Once installed, the malware can:

  • Steal saved passwords from browsers and password managers.
  • Exfiltrate personal files, including documents, photos, and financial records.
  • Install additional payloads or turn your device into part of a botnet.

For professionals, the risk extends to corporate data: a single infected machine can become an entry point for broader network intrusions.

What You Can Do

While the details of TamperedChef are still emerging, the same basic precautions that protect against most signed-malware attacks apply here. Here are five steps you can take right now:

  1. Download only from official sources. Stick to the manufacturer’s website or a well‑known app store (Microsoft Store, Mac App Store, or the official repository for Linux). Third‑party download sites are a common source of tampered installers, even if they look legitimate.

  2. Check the publisher and signature before installing. On Windows, right‑click the installer, select Properties, and go to the Digital Signatures tab. Verify that the signer is the expected company and that the certificate is current. On macOS, look for a message saying the app was verified by Apple. If anything looks off – unknown publisher, expired certificate, mismatched name – do not run the installer.
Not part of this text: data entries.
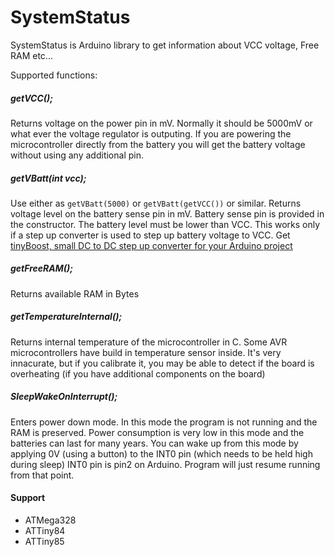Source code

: SystemStatus
==========

SystemStatus is Arduino library to get information about VCC voltage, Free RAM etc...

Supported functions:

##### getVCC();
Returns voltage on the power pin in mV. Normally it should be 5000mV or what ever the voltage regulator is outputing. 
If you are powering the microcontroller directly from the battery you will get the battery voltage without using any additional pin.


##### getVBatt(int vcc);
Use either as ```getVBatt(5000)``` or ```getVBatt(getVCC())``` or similar. Returns voltage level on the battery sense pin in mV. 
Battery sense pin is provided in the constructor. The battery level must be lower than VCC. This works only if a step up
converter is used to step up battery voltage to VCC. Get [tinyBoost, small DC to DC step up converter for your Arduino project](https://www.tindie.com/products/FemtoCow/tinyboost-dc-to-dc-step-up-boost-converter-to-220/)


##### getFreeRAM();
Returns available RAM in Bytes


##### getTemperatureInternal();
Returns internal temperature of the microcontroller in C. Some AVR microcontrollers have build in temperature sensor inside.
It's very innacurate, but if you calibrate it, you may be able to detect if the board is overheating (if you have additional components on the board)


##### SleepWakeOnInterrupt();
Enters power down mode. In this mode the program is not running and the RAM is preserved. Power consumption is very low in this mode
and the batteries can last for many years. You can wake up from this mode by applying 0V (using a button) to the INT0 pin (which needs to be held high during sleep)
INT0 pin is pin2 on Arduino. Program will just resume running from that point.

#### Support
* ATMega328
* ATTiny84
* ATTiny85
  3. Keep your antivirus and operating system updated. Security vendors are likely already adding detection rules for TamperedChef. Make sure your software is set to receive automatic updates. However, note that no antivirus catches everything, especially when valid signatures are involved, so don’t rely on it alone.
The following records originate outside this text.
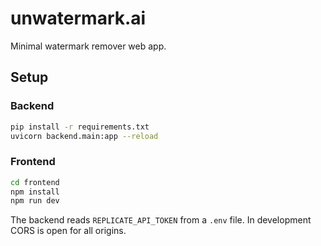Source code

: # unwatermark.ai

Minimal watermark remover web app.

## Setup

### Backend
```bash
pip install -r requirements.txt
uvicorn backend.main:app --reload
```

### Frontend
```bash
cd frontend
npm install
npm run dev
```

The backend reads `REPLICATE_API_TOKEN` from a `.env` file. In development CORS is open for all origins.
  4. Be suspicious of unusual behavior. If a productivity app asks for more permissions than it should (e.g., access to your webcam, microphone, or browser credentials), stop using it and investigate. Slow performance, unexpected pop‑ups, or strange network activity can also be signs of infection.

  5. Enable two‑factor authentication (2FA) on your accounts. Even if passwords get stolen, 2FA can block login attempts. Use an authenticator app or a hardware key rather than SMS when possible.

If You Suspect an Infection

  • Disconnect from the internet immediately. This stops the malware from communicating with its command‑and‑control servers.
  • Run a full security scan using a trusted antivirus or a dedicated malware removal tool.
  • Change your passwords from a clean device (such as a smartphone or another computer). Start with your most sensitive accounts: email, banking, and social media.
  • Consider wiping and reinstalling the operating system if the infection is deep. Signed malware can sometimes hide well enough that a simple scan may not remove it.

Sources

This article was updated based on information available as of May 2026. The malware landscape changes quickly, so stay informed via trusted security news sources.